» **BRIEF**: Give the number of lines in the data below that contain "same", and only that number.

» **RECORDS FOR THE EXERCISE**:
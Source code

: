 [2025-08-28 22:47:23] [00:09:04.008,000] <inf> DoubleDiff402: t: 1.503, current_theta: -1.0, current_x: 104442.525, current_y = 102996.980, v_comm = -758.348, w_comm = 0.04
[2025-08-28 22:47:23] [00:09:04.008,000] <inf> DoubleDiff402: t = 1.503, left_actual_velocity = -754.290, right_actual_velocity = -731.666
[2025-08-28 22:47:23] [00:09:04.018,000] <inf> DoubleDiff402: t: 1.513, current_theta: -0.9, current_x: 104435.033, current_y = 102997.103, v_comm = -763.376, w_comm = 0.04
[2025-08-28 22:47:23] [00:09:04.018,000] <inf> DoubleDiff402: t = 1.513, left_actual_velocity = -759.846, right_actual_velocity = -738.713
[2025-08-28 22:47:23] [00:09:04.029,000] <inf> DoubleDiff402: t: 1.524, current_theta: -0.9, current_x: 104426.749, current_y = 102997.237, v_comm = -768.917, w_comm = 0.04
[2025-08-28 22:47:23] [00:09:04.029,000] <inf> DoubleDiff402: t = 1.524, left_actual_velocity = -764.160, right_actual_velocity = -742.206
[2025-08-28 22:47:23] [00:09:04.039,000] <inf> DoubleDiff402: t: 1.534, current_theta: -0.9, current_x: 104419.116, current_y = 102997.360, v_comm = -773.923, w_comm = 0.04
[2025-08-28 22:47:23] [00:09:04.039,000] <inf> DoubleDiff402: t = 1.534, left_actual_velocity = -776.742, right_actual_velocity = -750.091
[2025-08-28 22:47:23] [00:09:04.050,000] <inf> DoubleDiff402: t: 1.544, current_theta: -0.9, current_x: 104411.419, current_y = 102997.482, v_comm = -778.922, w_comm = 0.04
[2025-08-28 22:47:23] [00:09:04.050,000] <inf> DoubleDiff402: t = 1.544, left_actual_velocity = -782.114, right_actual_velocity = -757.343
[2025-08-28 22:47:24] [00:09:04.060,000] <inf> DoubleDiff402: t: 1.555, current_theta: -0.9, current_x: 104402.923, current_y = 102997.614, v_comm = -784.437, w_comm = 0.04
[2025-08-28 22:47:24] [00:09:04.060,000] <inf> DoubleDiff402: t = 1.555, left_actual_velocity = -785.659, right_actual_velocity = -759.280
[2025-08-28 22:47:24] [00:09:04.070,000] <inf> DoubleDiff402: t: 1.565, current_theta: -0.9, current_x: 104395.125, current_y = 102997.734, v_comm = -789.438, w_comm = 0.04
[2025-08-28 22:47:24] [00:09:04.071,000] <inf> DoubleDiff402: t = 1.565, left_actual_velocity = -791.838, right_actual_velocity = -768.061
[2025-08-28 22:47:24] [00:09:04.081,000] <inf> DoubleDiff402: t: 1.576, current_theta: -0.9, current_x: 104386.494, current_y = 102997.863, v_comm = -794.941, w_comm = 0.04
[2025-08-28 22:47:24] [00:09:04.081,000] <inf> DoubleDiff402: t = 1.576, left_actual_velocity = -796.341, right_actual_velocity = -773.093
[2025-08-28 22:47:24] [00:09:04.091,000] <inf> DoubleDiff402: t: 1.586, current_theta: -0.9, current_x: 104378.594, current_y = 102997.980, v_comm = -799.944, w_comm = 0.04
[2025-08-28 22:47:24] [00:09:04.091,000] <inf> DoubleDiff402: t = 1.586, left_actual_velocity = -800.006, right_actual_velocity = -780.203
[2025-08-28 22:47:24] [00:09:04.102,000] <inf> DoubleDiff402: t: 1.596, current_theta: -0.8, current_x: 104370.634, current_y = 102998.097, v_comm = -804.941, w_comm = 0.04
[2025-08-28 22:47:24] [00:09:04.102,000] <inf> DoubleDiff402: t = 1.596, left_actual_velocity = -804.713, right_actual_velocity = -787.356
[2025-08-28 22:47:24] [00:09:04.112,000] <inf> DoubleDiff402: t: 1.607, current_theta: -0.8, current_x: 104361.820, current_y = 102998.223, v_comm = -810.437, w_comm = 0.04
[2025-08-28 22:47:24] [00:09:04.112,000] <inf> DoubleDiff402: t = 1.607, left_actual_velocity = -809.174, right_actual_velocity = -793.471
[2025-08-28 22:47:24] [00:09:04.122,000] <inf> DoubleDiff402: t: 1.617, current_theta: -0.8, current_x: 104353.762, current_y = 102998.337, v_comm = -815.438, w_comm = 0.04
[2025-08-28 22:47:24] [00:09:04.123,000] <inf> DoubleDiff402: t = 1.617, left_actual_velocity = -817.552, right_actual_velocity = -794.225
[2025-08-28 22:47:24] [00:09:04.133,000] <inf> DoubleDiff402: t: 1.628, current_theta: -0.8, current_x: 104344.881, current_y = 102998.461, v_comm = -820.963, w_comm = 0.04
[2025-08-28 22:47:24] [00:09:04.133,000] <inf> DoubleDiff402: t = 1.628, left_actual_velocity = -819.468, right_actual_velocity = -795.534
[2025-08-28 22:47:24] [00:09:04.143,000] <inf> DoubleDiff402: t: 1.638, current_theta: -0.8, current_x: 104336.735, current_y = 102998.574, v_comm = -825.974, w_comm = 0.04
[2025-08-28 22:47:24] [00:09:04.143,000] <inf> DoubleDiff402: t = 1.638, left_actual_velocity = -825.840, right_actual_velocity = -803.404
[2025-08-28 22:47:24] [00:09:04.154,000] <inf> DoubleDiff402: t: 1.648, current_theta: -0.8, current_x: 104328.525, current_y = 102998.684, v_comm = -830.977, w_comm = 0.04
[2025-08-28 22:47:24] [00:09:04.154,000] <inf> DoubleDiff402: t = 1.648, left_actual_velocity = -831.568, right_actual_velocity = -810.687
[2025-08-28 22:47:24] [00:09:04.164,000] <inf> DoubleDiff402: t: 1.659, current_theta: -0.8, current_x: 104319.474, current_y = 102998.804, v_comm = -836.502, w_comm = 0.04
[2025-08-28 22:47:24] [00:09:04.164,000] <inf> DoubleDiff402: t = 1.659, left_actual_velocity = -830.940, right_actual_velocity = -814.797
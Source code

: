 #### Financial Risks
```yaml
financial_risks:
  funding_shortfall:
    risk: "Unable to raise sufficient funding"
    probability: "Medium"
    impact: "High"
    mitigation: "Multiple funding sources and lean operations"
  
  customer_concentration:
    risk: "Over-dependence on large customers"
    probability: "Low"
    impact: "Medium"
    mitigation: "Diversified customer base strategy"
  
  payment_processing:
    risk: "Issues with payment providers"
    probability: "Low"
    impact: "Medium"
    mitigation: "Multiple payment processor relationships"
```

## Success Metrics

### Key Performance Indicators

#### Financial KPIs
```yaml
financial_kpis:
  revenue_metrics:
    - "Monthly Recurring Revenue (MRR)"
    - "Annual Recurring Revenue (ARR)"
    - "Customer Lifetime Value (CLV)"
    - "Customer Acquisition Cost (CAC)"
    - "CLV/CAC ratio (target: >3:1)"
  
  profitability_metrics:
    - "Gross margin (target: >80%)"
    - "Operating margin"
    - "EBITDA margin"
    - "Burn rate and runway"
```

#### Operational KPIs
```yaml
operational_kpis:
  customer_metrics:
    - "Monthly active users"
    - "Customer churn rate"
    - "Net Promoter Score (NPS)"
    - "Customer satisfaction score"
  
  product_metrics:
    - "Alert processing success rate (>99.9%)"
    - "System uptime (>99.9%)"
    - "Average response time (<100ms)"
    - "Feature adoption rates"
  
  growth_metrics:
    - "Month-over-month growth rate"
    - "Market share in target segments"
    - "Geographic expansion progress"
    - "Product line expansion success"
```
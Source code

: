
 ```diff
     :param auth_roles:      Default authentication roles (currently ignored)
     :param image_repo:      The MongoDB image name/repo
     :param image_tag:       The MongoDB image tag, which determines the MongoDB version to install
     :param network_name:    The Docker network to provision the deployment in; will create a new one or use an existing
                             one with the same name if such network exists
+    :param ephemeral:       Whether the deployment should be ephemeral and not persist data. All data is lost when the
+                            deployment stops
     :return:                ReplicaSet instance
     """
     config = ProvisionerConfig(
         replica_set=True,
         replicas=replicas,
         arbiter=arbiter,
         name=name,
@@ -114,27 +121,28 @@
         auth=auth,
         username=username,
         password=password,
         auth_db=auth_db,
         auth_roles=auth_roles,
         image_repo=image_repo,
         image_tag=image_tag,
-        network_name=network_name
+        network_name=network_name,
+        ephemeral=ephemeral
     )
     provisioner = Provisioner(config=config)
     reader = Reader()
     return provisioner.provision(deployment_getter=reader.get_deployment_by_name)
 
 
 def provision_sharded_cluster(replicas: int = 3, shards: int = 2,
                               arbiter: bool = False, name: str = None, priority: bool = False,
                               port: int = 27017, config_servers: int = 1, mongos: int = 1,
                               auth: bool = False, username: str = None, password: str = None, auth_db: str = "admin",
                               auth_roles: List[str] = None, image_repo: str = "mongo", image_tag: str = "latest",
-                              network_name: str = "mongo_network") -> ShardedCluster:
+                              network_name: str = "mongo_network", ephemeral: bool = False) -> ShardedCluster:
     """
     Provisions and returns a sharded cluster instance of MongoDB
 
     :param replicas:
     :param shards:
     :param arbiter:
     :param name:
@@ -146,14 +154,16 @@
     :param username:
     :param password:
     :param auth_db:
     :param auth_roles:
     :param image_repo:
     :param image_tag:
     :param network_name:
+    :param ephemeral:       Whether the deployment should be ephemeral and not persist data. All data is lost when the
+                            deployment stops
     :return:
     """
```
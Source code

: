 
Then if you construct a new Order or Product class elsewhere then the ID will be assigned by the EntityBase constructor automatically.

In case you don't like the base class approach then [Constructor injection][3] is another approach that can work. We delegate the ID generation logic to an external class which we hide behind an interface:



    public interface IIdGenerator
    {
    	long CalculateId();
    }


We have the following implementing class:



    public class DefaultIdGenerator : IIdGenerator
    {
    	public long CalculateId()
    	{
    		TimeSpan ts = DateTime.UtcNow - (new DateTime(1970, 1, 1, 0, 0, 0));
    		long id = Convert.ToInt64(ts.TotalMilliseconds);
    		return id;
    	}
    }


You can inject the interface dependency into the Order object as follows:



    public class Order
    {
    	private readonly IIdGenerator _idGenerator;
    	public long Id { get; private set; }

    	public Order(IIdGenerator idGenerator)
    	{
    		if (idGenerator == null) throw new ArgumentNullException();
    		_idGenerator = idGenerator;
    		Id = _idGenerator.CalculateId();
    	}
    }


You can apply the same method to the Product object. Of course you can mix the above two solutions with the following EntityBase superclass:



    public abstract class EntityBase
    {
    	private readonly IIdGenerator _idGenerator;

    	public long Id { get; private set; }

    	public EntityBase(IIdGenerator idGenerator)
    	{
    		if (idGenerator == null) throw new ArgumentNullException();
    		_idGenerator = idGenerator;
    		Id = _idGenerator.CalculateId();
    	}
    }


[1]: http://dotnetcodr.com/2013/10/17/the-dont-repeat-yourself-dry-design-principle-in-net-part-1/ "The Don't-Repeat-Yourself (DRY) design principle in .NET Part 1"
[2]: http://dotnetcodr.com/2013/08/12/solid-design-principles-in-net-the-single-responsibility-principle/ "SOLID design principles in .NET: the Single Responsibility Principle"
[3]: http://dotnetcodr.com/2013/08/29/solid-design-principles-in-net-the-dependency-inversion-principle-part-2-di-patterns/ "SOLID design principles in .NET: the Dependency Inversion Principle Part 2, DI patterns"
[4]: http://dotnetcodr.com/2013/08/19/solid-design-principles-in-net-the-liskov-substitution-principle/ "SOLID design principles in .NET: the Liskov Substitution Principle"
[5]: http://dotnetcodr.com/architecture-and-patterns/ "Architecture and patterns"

» **COMPLETED EXERCISE**: 2